The resulting chips could have been used themselves for lubricant. "Okay, too long. Load! Half a minute."
Jimmy crinkled up his face at the first bite. "Pthaw!" He flicked the half-chip at the window; it stuck. "Ugh. That can't be good."
"One minute, then." Larry was sweating, and it wasn't entirely from the burners. "Load!" A minute later the basket came out of the oil. The things inside actually, sort of, looked like potato chips . . .
Another anxious minute while they drained and cooled. Jimmy snagged one, blew on it and popped it into his mouth. It crunched in a very satisfactory manner.
"Not bad! Bland, though."
"Crap, we forgot the salt!" Larry dug a shaker from a cupboard and unscrewed it. "I think there's enough here for now. Get them salted fast, before they cool off. Load!"
They didn't stop for breakfast; semi-failed batches kept all of them nourished. By the time it was fully light and Jeff's motorbike rumbled into the driveway, there were several bowls stockpiled.
Larry turned off the burner. "Show time, troops."
"He's gone inside their trailer," reported Eddie, holding the Venetian blind open with two fingers; he was a scout, after all. "Maybe he'll want to wash up, eat breakfast first . . . Uh oh. Guess not." He released the blind and strolled casually toward the bathroom.
"Oh no you don't," said Larry. "That's not why we took the screen out. All for one, one for all."
"Gretchen did it for her folks," muttered Eddie; but he slumped onto the sofa with the others. "Is the door open?"

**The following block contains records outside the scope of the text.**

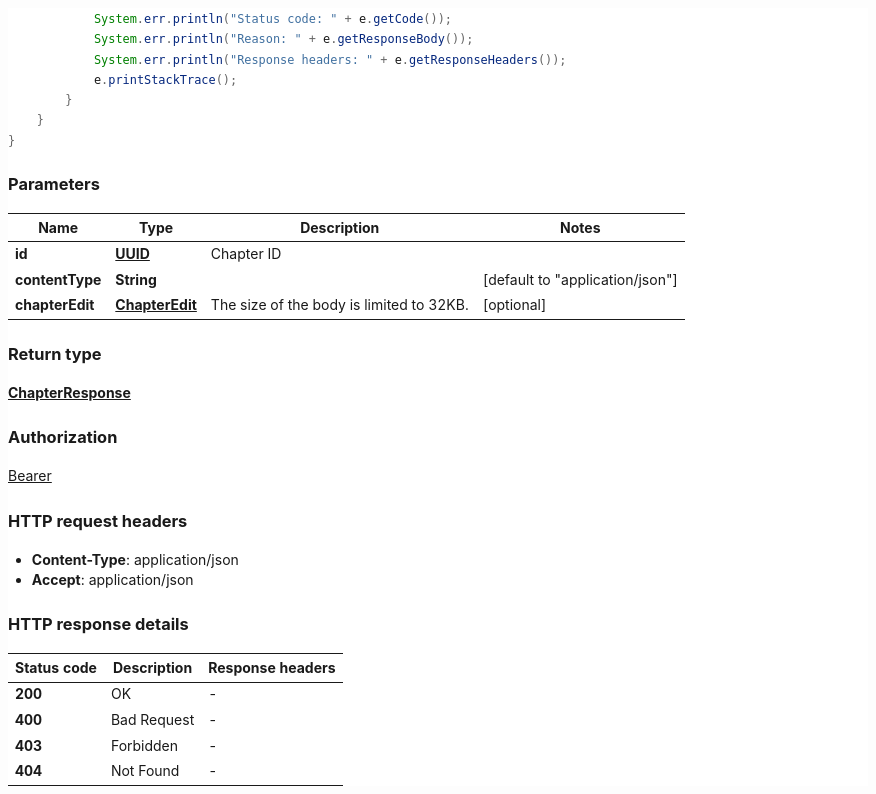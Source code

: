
 ```java
            System.err.println("Status code: " + e.getCode());
            System.err.println("Reason: " + e.getResponseBody());
            System.err.println("Response headers: " + e.getResponseHeaders());
            e.printStackTrace();
        }
    }
}
```

### Parameters

Name | Type | Description  | Notes
------------- | ------------- | ------------- | -------------
 **id** | [**UUID**](.md)| Chapter ID |
 **contentType** | **String**|  | [default to &quot;application/json&quot;]
 **chapterEdit** | [**ChapterEdit**](ChapterEdit.md)| The size of the body is limited to 32KB. | [optional]

### Return type

[**ChapterResponse**](ChapterResponse.md)

### Authorization

[Bearer](../README.md#Bearer)

### HTTP request headers

 - **Content-Type**: application/json
 - **Accept**: application/json

### HTTP response details
| Status code | Description | Response headers |
|-------------|-------------|------------------|
**200** | OK |  -  |
**400** | Bad Request |  -  |
**403** | Forbidden |  -  |
**404** | Not Found |  -  |

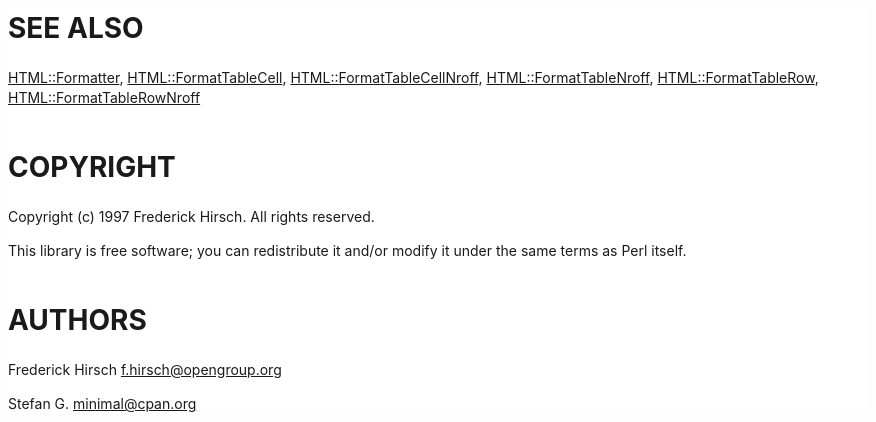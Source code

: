 # SEE ALSO

[HTML::Formatter](https://metacpan.org/pod/HTML::Formatter),
[HTML::FormatTableCell](https://metacpan.org/pod/HTML::FormatTableCell),
[HTML::FormatTableCellNroff](https://metacpan.org/pod/HTML::FormatTableCellNroff),
[HTML::FormatTableNroff](https://metacpan.org/pod/HTML::FormatTableNroff),
[HTML::FormatTableRow](https://metacpan.org/pod/HTML::FormatTableRow),
[HTML::FormatTableRowNroff](https://metacpan.org/pod/HTML::FormatTableRowNroff)

# COPYRIGHT

Copyright (c) 1997 Frederick Hirsch. All rights reserved.

This library is free software; you can redistribute it and/or
modify it under the same terms as Perl itself.

# AUTHORS

Frederick Hirsch <f.hirsch@opengroup.org>

Stefan G. <minimal@cpan.org>
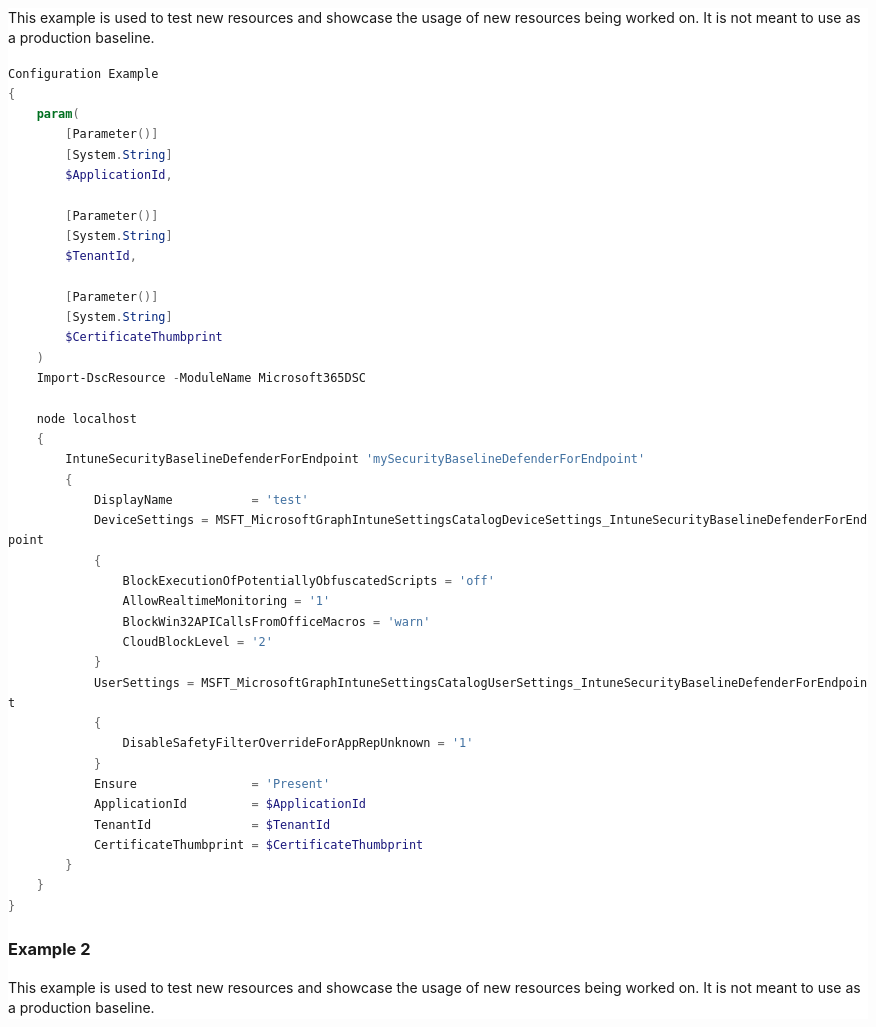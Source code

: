 This example is used to test new resources and showcase the usage of new resources being worked on.
It is not meant to use as a production baseline.

```powershell
Configuration Example
{
    param(
        [Parameter()]
        [System.String]
        $ApplicationId,

        [Parameter()]
        [System.String]
        $TenantId,

        [Parameter()]
        [System.String]
        $CertificateThumbprint
    )
    Import-DscResource -ModuleName Microsoft365DSC

    node localhost
    {
        IntuneSecurityBaselineDefenderForEndpoint 'mySecurityBaselineDefenderForEndpoint'
        {
            DisplayName           = 'test'
            DeviceSettings = MSFT_MicrosoftGraphIntuneSettingsCatalogDeviceSettings_IntuneSecurityBaselineDefenderForEndpoint
            {
                BlockExecutionOfPotentiallyObfuscatedScripts = 'off'
                AllowRealtimeMonitoring = '1'
                BlockWin32APICallsFromOfficeMacros = 'warn'
                CloudBlockLevel = '2'
            }
            UserSettings = MSFT_MicrosoftGraphIntuneSettingsCatalogUserSettings_IntuneSecurityBaselineDefenderForEndpoint
            {
                DisableSafetyFilterOverrideForAppRepUnknown = '1'
            }
            Ensure                = 'Present'
            ApplicationId         = $ApplicationId
            TenantId              = $TenantId
            CertificateThumbprint = $CertificateThumbprint
        }
    }
}
```

### Example 2

This example is used to test new resources and showcase the usage of new resources being worked on.
It is not meant to use as a production baseline.
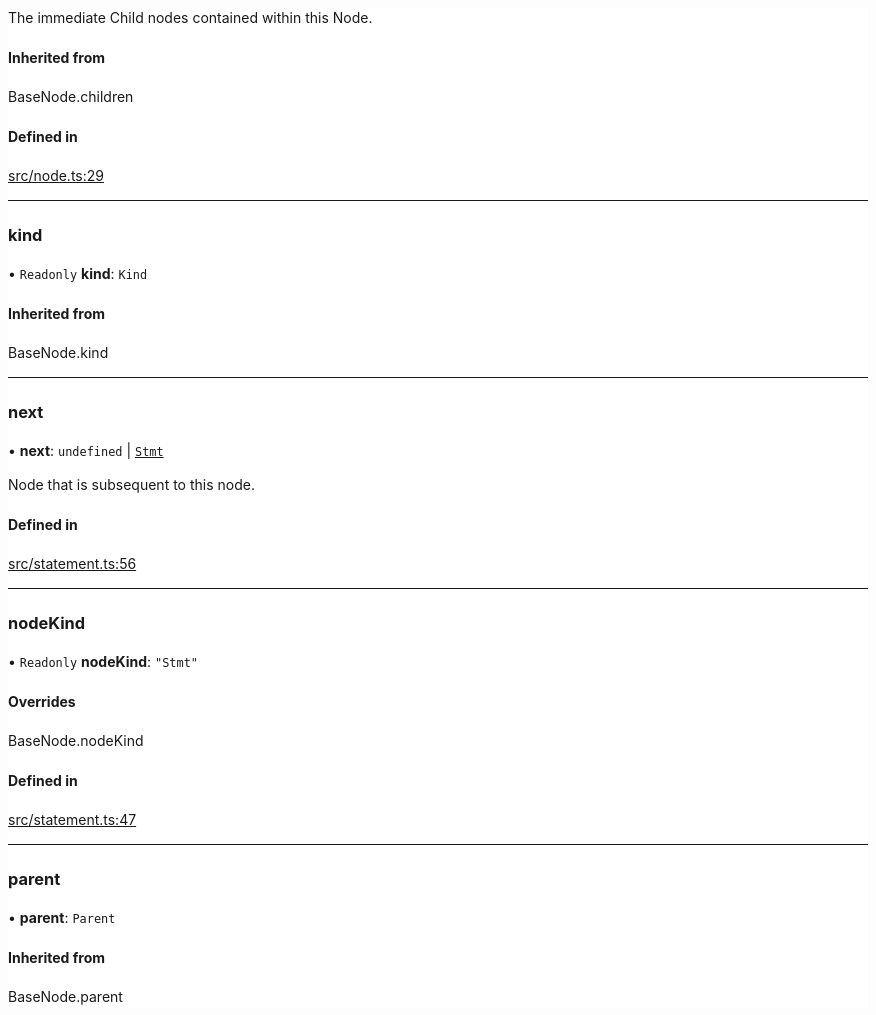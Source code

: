 The immediate Child nodes contained within this Node.

#### Inherited from

BaseNode.children

#### Defined in

[src/node.ts:29](https://github.com/sam-goodwin/functionless/blob/8f02ec6/src/node.ts#L29)

___

### kind

• `Readonly` **kind**: `Kind`

#### Inherited from

BaseNode.kind

___

### next

• **next**: `undefined` \| [`Stmt`](../modules.md#stmt)

Node that is subsequent to this node.

#### Defined in

[src/statement.ts:56](https://github.com/sam-goodwin/functionless/blob/8f02ec6/src/statement.ts#L56)

___

### nodeKind

• `Readonly` **nodeKind**: ``"Stmt"``

#### Overrides

BaseNode.nodeKind

#### Defined in

[src/statement.ts:47](https://github.com/sam-goodwin/functionless/blob/8f02ec6/src/statement.ts#L47)

___

### parent

• **parent**: `Parent`

#### Inherited from

BaseNode.parent
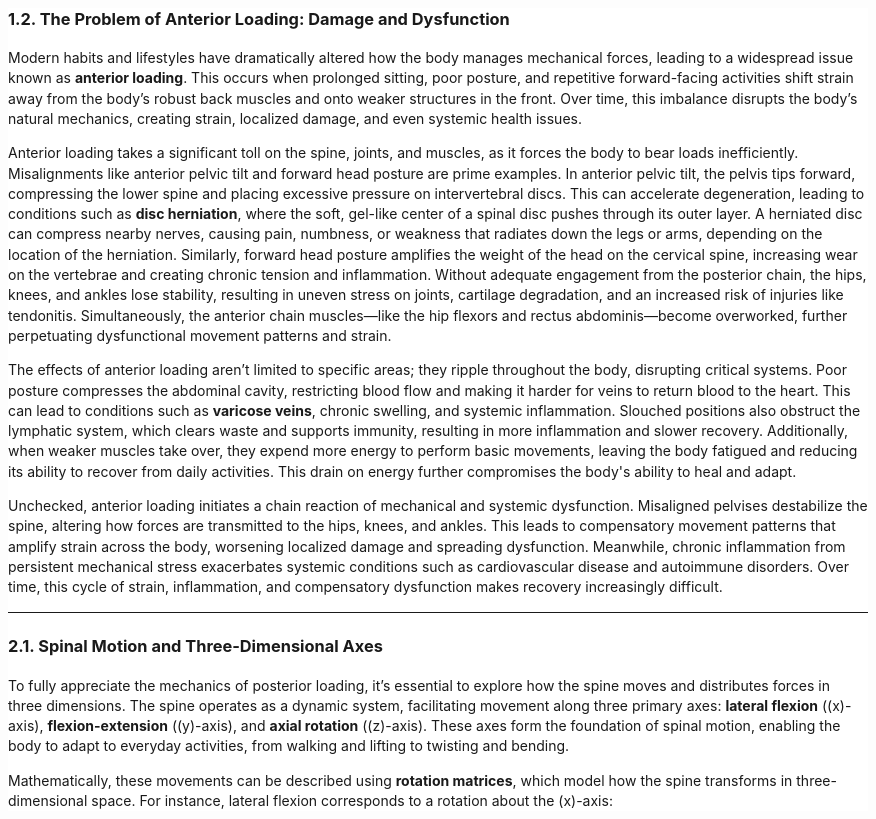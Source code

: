 
### **1.2. The Problem of Anterior Loading: Damage and Dysfunction**

Modern habits and lifestyles have dramatically altered how the body manages mechanical forces, leading to a widespread issue known as **anterior loading**. This occurs when prolonged sitting, poor posture, and repetitive forward-facing activities shift strain away from the body’s robust back muscles and onto weaker structures in the front. Over time, this imbalance disrupts the body’s natural mechanics, creating strain, localized damage, and even systemic health issues.

Anterior loading takes a significant toll on the spine, joints, and muscles, as it forces the body to bear loads inefficiently. Misalignments like anterior pelvic tilt and forward head posture are prime examples. In anterior pelvic tilt, the pelvis tips forward, compressing the lower spine and placing excessive pressure on intervertebral discs. This can accelerate degeneration, leading to conditions such as **disc herniation**, where the soft, gel-like center of a spinal disc pushes through its outer layer. A herniated disc can compress nearby nerves, causing pain, numbness, or weakness that radiates down the legs or arms, depending on the location of the herniation. Similarly, forward head posture amplifies the weight of the head on the cervical spine, increasing wear on the vertebrae and creating chronic tension and inflammation. Without adequate engagement from the posterior chain, the hips, knees, and ankles lose stability, resulting in uneven stress on joints, cartilage degradation, and an increased risk of injuries like tendonitis. Simultaneously, the anterior chain muscles—like the hip flexors and rectus abdominis—become overworked, further perpetuating dysfunctional movement patterns and strain.

The effects of anterior loading aren’t limited to specific areas; they ripple throughout the body, disrupting critical systems. Poor posture compresses the abdominal cavity, restricting blood flow and making it harder for veins to return blood to the heart. This can lead to conditions such as **varicose veins**, chronic swelling, and systemic inflammation. Slouched positions also obstruct the lymphatic system, which clears waste and supports immunity, resulting in more inflammation and slower recovery. Additionally, when weaker muscles take over, they expend more energy to perform basic movements, leaving the body fatigued and reducing its ability to recover from daily activities. This drain on energy further compromises the body's ability to heal and adapt.

Unchecked, anterior loading initiates a chain reaction of mechanical and systemic dysfunction. Misaligned pelvises destabilize the spine, altering how forces are transmitted to the hips, knees, and ankles. This leads to compensatory movement patterns that amplify strain across the body, worsening localized damage and spreading dysfunction. Meanwhile, chronic inflammation from persistent mechanical stress exacerbates systemic conditions such as cardiovascular disease and autoimmune disorders. Over time, this cycle of strain, inflammation, and compensatory dysfunction makes recovery increasingly difficult.

---

### **2.1. Spinal Motion and Three-Dimensional Axes**

To fully appreciate the mechanics of posterior loading, it’s essential to explore how the spine moves and distributes forces in three dimensions. The spine operates as a dynamic system, facilitating movement along three primary axes: **lateral flexion** (\(x\)-axis), **flexion-extension** (\(y\)-axis), and **axial rotation** (\(z\)-axis). These axes form the foundation of spinal motion, enabling the body to adapt to everyday activities, from walking and lifting to twisting and bending.

Mathematically, these movements can be described using **rotation matrices**, which model how the spine transforms in three-dimensional space. For instance, lateral flexion corresponds to a rotation about the \(x\)-axis:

Jeff slammed the panel inward, catching its expected rebound from the computer desk with his arm.
"Is now." Larry leaned forward. "Hi, Jeff! Sorry about the trouble. We're . . ." He trailed off. Courier duty? Looks like mud wrestling instead. Jeff was slathered in road gruel from boots to cap; he'd taken off his goggles, leaving a raccoon mask of clean skin around his eyes. He'd also taken off his gloves, Larry noted, as Jeff cracked the knuckles of first one hand, then the other. The room got more crowded as he advanced into it.
Hans was back in the third bedroom. They'd asked him to speak to Gretchen, but he'd explained that the phrase death wish had originated in German. . . .
"You. Stupid. Shitheads. What were you doing? You scared the crap out of my entire family. You scared my kids."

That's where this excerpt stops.